Betrachten wir einmal den Begriff „Idee“ für den Menschen. Mrs. Eddy benutzt ihn häufig. Wie nützlich ist er doch, unsere Identität klarer zu erkennen und die Versuchungen eines krankhaften Geisteszustandes zu überwinden — ob es sich nun um Gedächtnisschwäche, die Verworrenheit der Senilität oder die ernsteren Formen des Wahnsinns handelt.
In ihrer „Wissenschaftlichen Übertragung vom unsterblichen Gemüt“ bezeichnet Mrs. Eddy den Menschen als „Gottes geistige Idee, individuell, vollkommen, ewig.“ Und dann zitiert sie aus dem englischen Wörterbuch von Webster: „Die Idee: Ein Bild im Gemüt; der unmittelbare Gegenstand des Verständnisses.“ ebd., S. 115; Das erinnert uns an die Aussage in der Heiligen Schrift: „Und Gott schuf den Menschen zu seinem Bilde ...“ 1. Mose 1:27;
Was ist ein Ebenbild? Das englische Wort für Ebenbild, „image“, ist verwandt mit dem lateinischen Begriff für Nachahmung. Aber es hat noch eine stärkere Bedeutung. Eine Nachahmung ist oft eine billige Reproduktion, der es an Qualität, Wert und Dauerhaftigkeit mangelt. Nicht so verhält es sich mit dem Menschen, dem Ebenbild Gottes. Er ist vielmehr Gottes Abbild, Gleichnis, mit gottähnlichen Eigenschaften ausgestattet, die Wirkung des einen Gottes, der die große und einzige Ursache ist. Der Mensch ist von dem Wesen und Charakter Gottes erfüllt; er spiegelt die Reinheit, Güte, Intelligenz, Substanz und Rechtschaffenheit Gottes wider. Und diese Widerspiegelung macht die Identität des Menschen aus.
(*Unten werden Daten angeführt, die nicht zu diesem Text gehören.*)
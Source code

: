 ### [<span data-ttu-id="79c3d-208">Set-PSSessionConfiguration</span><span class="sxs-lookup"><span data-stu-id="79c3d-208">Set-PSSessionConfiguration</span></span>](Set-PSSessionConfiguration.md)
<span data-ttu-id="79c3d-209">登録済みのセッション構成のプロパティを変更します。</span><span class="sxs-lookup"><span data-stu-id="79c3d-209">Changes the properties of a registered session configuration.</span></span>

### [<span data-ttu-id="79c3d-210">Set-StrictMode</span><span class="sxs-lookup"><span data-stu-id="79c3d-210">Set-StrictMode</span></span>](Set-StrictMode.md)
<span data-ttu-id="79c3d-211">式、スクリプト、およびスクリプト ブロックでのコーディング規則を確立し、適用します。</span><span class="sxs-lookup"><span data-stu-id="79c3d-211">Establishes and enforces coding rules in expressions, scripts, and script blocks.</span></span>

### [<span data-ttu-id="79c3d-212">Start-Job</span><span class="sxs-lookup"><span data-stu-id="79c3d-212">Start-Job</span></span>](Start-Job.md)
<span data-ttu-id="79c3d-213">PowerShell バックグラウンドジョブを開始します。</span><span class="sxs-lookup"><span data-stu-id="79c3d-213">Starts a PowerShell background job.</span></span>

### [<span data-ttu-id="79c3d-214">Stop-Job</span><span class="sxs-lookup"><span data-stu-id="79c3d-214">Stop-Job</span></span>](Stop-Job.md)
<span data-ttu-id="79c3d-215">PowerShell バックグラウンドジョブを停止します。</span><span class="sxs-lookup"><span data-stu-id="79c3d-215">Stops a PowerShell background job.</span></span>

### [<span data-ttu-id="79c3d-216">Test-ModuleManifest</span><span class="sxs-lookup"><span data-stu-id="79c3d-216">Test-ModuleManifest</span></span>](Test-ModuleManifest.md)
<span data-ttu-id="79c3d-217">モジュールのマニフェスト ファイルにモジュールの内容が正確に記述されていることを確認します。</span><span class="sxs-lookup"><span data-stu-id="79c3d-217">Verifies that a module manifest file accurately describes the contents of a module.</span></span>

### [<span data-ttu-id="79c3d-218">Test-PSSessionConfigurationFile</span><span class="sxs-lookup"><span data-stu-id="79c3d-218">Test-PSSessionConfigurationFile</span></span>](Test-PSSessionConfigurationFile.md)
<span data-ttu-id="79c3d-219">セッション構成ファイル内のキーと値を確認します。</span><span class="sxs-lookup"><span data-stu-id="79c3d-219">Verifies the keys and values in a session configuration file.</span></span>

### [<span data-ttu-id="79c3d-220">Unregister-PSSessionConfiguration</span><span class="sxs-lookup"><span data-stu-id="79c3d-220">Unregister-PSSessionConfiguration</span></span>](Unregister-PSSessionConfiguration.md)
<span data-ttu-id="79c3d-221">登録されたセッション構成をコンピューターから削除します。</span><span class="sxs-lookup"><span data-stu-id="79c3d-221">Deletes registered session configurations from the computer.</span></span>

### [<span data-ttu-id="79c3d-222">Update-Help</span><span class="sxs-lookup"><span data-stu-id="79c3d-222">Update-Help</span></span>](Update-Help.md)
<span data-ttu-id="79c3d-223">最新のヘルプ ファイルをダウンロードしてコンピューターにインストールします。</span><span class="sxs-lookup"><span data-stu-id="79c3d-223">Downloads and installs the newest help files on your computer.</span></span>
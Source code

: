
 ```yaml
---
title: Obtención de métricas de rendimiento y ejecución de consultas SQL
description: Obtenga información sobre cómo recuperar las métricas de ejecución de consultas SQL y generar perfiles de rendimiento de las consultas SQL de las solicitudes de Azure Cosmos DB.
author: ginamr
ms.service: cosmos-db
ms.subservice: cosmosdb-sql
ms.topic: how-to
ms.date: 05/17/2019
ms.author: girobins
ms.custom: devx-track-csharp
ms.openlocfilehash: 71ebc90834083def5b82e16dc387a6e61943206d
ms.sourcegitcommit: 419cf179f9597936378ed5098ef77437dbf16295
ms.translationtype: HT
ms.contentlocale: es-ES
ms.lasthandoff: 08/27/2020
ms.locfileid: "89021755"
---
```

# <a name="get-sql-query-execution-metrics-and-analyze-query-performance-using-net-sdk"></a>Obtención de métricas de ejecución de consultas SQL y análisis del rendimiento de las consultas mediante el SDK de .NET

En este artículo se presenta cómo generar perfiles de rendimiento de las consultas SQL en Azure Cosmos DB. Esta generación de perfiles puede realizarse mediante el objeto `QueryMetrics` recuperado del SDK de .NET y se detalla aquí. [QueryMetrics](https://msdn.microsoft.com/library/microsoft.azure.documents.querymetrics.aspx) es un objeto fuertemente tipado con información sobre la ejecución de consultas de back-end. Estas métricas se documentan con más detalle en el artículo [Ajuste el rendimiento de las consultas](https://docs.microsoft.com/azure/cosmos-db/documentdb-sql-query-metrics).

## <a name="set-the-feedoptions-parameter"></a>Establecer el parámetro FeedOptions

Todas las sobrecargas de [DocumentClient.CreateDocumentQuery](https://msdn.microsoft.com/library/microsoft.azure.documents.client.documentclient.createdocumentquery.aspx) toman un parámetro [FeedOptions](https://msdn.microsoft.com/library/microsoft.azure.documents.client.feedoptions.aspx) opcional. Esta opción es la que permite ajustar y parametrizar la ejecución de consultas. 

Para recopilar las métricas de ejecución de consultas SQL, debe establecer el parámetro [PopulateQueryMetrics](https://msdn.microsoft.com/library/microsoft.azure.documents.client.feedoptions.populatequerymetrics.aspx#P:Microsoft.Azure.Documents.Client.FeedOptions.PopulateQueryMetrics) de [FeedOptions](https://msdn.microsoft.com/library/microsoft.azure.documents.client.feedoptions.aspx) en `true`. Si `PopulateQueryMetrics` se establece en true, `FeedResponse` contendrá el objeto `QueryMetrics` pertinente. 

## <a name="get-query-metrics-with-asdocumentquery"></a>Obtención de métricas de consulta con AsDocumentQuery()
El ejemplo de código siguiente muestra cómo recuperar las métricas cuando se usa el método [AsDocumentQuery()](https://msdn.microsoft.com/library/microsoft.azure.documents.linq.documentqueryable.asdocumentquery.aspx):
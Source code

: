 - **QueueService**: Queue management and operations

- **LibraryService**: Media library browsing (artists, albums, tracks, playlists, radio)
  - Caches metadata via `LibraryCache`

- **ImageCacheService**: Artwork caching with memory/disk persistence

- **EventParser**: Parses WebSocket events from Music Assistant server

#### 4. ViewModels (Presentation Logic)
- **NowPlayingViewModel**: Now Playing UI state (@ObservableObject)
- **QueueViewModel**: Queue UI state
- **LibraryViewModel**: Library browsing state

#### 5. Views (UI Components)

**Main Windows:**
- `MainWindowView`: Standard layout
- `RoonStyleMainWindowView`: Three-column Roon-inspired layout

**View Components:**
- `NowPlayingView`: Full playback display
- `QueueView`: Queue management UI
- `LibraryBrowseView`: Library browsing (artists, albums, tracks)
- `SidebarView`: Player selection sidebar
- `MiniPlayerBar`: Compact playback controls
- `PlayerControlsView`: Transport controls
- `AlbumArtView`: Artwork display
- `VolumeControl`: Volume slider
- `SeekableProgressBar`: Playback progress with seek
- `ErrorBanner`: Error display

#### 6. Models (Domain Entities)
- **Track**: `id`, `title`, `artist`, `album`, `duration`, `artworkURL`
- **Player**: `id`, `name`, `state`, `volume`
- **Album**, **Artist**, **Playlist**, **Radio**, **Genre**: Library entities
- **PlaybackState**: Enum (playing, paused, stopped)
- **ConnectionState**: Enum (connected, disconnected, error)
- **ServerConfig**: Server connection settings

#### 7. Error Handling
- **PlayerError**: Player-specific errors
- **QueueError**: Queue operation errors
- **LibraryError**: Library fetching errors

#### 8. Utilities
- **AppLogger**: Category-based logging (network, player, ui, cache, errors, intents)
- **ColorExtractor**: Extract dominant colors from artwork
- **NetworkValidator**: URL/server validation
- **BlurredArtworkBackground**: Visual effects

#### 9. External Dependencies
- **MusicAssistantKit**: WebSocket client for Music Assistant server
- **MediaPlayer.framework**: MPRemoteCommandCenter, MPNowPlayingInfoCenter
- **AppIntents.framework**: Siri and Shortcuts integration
Da Gemüt Gott und der Mensch als Idee ein Bild im Gemüt ist, besitzt er das Bewußtsein des Gemüts, spiegelt er die Herrschaft des Gemüts wider, ist er für immer frei von Verwirrung, psychischen Störungen, Vergeßlichkeit. Als „der unmittelbare Gegenstand des Verständnisses“ ist er in diesem Verständnis eingeschlossen — er denkt klar, ist wachsam, empfänglich und gehorsam. Diese Unmittelbarkeit schließt Verzögerung, Unschlüssigkeit, Trennung vom Guten aus.
Idee ist als eine Vorstellung von Vollkommenheit beschrieben worden. Gott ist der einzige vollkommene Eine, und der Mensch, wie Er ihn erschaffen hat, drückt die Vollkommenheit des Originals aus. Dies hebt die Vorstellung vom Menschen als einem unvollkommenen menschlichen Wesen, das Veränderungen unterworfen ist, zur Ungewißheit neigt und dessen unvermeidlicher Verfall vorherbestimmt ist, zu dem Begriff unbestrittener Vortrefflichkeit empor, zu dem Begriff der Vollkommenheit. Christus Jesus lehrte seine Nachfolger, der Vollkommenheit aus keinem anderen Grunde nachzustreben als dem, daß der Vater vollkommen ist: „Darum sollt ihr vollkommen sein, gleichwie euer Vater im Himmel vollkommen ist.“ Matth. 5:48; Das ist Grund genug, da Gleiches Gleiches hervorbringt. Wie der Vater, so der Sohn. Mrs. Eddy bestätigt dies: „Das christusgleiche Verständnis vom wissenschaftlichen Sein und vom göttlichen Heilen umfaßt als Grundlage des Gedankens und der Demonstration ein vollkommenes Prinzip und eine vollkommene Idee — einen vollkommenen Gott und einen vollkommenen Menschen.“ Wissenschaft und Gesundheit, S. 259;
Eine „Idee“ kann als ein genaues Gleichnis oder eine genaue Darstellung verstanden werden. Genauigkeit schließt Abweichung aus; sie läßt keinen Raum für Unzulänglichkeit. Es gibt kein Abschweifen von der Zuverlässigkeit alles dessen, was sorgfältig, gründlich und präzise ist. Wie sehr steht doch diese korrekte Einschätzung vom Menschen als Idee im Gegensatz zu der vergänglichen, ungewissen, furchterfüllten falschen Auffassung vom Menschen, die für das menschliche Dasein so charakteristisch ist! Genauigkeit ist eine Eigenschaft der Vollkommenheit. Gleichnis ist sinnverwandt mit dem Wort Ebenbild. Darstellung bedeutet Modell oder Reproduktion. Der Mensch als Idee umfaßt dies alles, er ist unweigerlich mit seinem Schöpfer verbunden. Für ihn besteht überhaupt keine Möglichkeit, anders zu sein als so, wie Gott ihn geschaffen hat. Der Schöpfer beschützt und erhält die Unversehrtheit Seiner Schöpfung aufrecht. Das einzige Gemüt, das der Mensch besitzt, ist Gott; und dieses Gemüt ist immer gesund. Es ist einer Störung oder Verwirrung absolut unfähig. Und dies gilt auch für den Menschen, sein genaues Gleichnis oder seine genaue Darstellung.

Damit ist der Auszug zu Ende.